CVM é cobrada no Senado por suposta omissão em fraude bilionária do Banco Master
© Saulo Cruz/Agência Senado
A Comissão do Banco Master no Senado Federal questionou o presidente interino da Comissão de Valores Mobiliários (CVM), João Carlos Accioly, sobre uma possível omissão da autarquia na fiscalização do Banco Master, acusado de fraude bilionária no mercado de capitais.
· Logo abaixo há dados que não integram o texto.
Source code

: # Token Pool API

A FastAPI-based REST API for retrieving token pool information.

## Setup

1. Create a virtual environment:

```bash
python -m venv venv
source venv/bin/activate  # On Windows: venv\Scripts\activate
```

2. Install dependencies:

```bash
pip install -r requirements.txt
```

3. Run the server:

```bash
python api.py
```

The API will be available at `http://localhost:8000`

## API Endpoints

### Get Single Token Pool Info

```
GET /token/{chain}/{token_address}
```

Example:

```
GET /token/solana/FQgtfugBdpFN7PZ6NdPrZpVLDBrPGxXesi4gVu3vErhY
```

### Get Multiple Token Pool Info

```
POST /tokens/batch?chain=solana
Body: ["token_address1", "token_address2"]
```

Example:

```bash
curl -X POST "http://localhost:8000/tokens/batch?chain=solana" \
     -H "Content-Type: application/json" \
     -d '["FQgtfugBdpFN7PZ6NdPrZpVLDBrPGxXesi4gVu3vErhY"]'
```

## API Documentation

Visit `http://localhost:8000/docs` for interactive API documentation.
O senador Eduardo Braga (MDB-AM) lembrou outros casos de fraudes, como o das Lojas Americanas, onde, segundo ele, a CVM também teria falhado. “Estamos falando de milhares, eu diria, de milhões de brasileiros que estão sendo prejudicados porque o dinheiro do seu fundo de previdência evaporou-se de forma criminosa. E não dá pra dizer que a CVM não foi omissa”, declarou Braga. O senador insinuou que a CVM pode estar envolvida em algo além de omissão, sugerindo que o Banco Master teria usado dinheiro de clientes para cobrir suas próprias despesas.
João Accioly, que está na CVM desde maio de 2022, defendeu-se, alegando que a possível omissão foi na divulgação das ações tomadas para combater as fraudes. Ele destacou que a “Compliance Zero”, operação da Polícia Federal que investigou o Banco Master, foi deflagrada após a CVM comunicar ao Ministério Público Federal (MPF) indícios de desvio de quase R$ 500 milhões para clínicas de laranjas. Accioly afirmou que a CVM abriu 200 processos, 24 deles relacionados à tentativa de compra do Banco Master pelo Banco Regional de Brasília (BRB). “Houve uma omissão em divulgar o que foi feito. A Compliance Zero é feita depois que a CVM comunica ao MPF, em junho de 2025, os indícios de aporte de quase R$ 500 milhões [do Banco Master] em clínicas de laranjas. A CVM detectou em sua supervisão”, afirmou Accioly.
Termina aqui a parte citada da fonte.